**ASSIGNED TASK:** Could you count the lines in the data that contain "CompactItemize"? Reply with the number only.

**EXCERPTED DATA:**
____

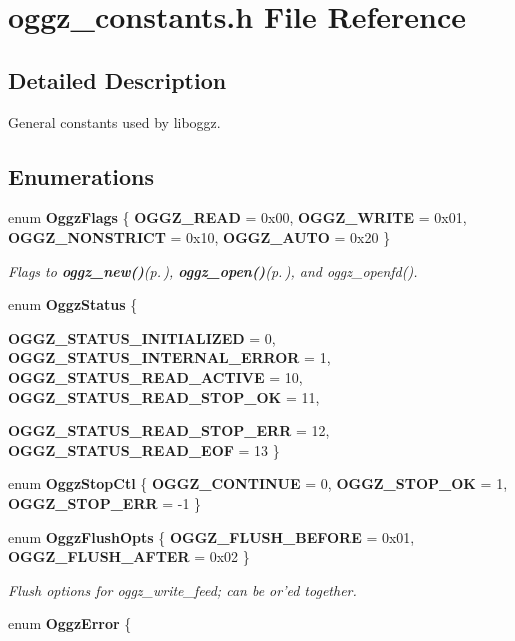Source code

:\section{oggz\_\-constants.h File Reference}
\label{oggz__constants_8h}


\subsection{Detailed Description}
General constants used by liboggz. 



\subsection*{Enumerations}
\begin{CompactItemize}
\item 
enum {\bf Oggz\-Flags} \{ {\bf OGGZ\_\-READ} =  0x00, 
{\bf OGGZ\_\-WRITE} =  0x01, 
{\bf OGGZ\_\-NONSTRICT} =  0x10, 
{\bf OGGZ\_\-AUTO} =  0x20
 \}
\begin{CompactList}\small\item\em Flags to {\bf oggz\_\-new()}{\rm (p.\,\pageref{oggz_8h_a4})}, {\bf oggz\_\-open()}{\rm (p.\,\pageref{oggz_8h_a5})}, and oggz\_\-openfd(). \item\end{CompactList}\item 
enum {\bf Oggz\-Status} \{ \par
{\bf OGGZ\_\-STATUS\_\-INITIALIZED} =  0, 
{\bf OGGZ\_\-STATUS\_\-INTERNAL\_\-ERROR} =  1, 
{\bf OGGZ\_\-STATUS\_\-READ\_\-ACTIVE} =  10, 
{\bf OGGZ\_\-STATUS\_\-READ\_\-STOP\_\-OK} =  11, 
\par
{\bf OGGZ\_\-STATUS\_\-READ\_\-STOP\_\-ERR} =  12, 
{\bf OGGZ\_\-STATUS\_\-READ\_\-EOF} =  13
 \}
\item 
enum {\bf Oggz\-Stop\-Ctl} \{ {\bf OGGZ\_\-CONTINUE} =  0, 
{\bf OGGZ\_\-STOP\_\-OK} =  1, 
{\bf OGGZ\_\-STOP\_\-ERR} =  -1
 \}
\item 
enum {\bf Oggz\-Flush\-Opts} \{ {\bf OGGZ\_\-FLUSH\_\-BEFORE} =  0x01, 
{\bf OGGZ\_\-FLUSH\_\-AFTER} =  0x02
 \}
\begin{CompactList}\small\item\em Flush options for oggz\_\-write\_\-feed; can be or'ed together. \item\end{CompactList}\item 
enum {\bf Oggz\-Error} \{ \par

\end{CompactItemize}
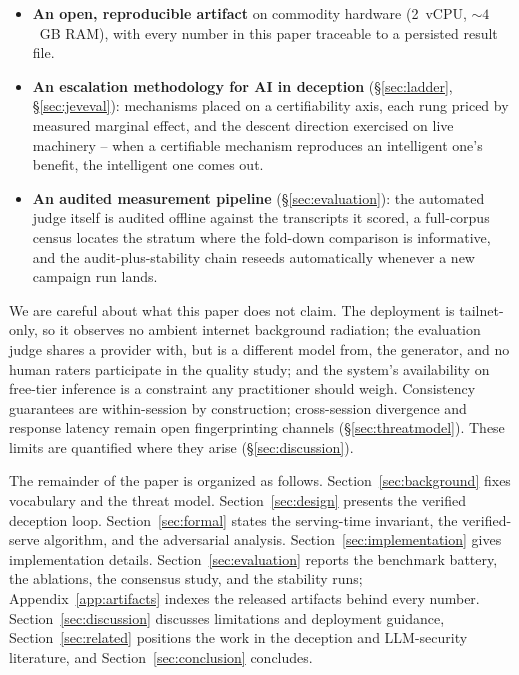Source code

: \begin{itemize}
of serves to verified generation with zero fallback serves.
\item \textbf{An open, reproducible artifact} on commodity hardware
(2~vCPU, ${\sim}4$~GB RAM), with every number in this paper traceable to a
persisted result file.
\item \textbf{An escalation methodology for AI in deception}
(\S\ref{sec:ladder}, \S\ref{sec:jeveval}): mechanisms placed on a
certifiability axis, each rung priced by measured marginal effect, and
the descent direction exercised on live machinery -- when a certifiable
mechanism reproduces an intelligent one's benefit, the intelligent one
comes out.
\item \textbf{An audited measurement pipeline} (\S\ref{sec:evaluation}):
the automated judge itself is audited offline against the transcripts it
scored, a full-corpus census locates the stratum where the fold-down
comparison is informative, and the audit-plus-stability chain reseeds
automatically whenever a new campaign run lands.
\end{itemize}

We are careful about what this paper does not claim. The deployment is
tailnet-only, so it observes no ambient internet background radiation;
the evaluation judge shares a provider with, but is a different model from, the
generator, and no human raters participate in the quality study; and the
system's availability on free-tier inference is a
constraint any practitioner should weigh. Consistency guarantees are
within-session by construction; cross-session divergence and response
latency remain open fingerprinting channels (\S\ref{sec:threatmodel}).
These limits are quantified
where they arise (\S\ref{sec:discussion}).

The remainder of the paper is organized as follows.
Section~\ref{sec:background} fixes vocabulary and the threat model.
Section~\ref{sec:design} presents the verified deception loop.
Section~\ref{sec:formal} states the serving-time invariant, the verified-serve
algorithm, and the adversarial analysis.
Section~\ref{sec:implementation} gives implementation details.
Section~\ref{sec:evaluation} reports the benchmark battery, the ablations,
the consensus study, and the stability runs; Appendix~\ref{app:artifacts}
indexes the released artifacts behind every number.
Section~\ref{sec:discussion} discusses limitations and deployment
guidance, Section~\ref{sec:related} positions the work in the deception
and LLM-security literature, and Section~\ref{sec:conclusion} concludes.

____

**TASK SOLUTION:** 2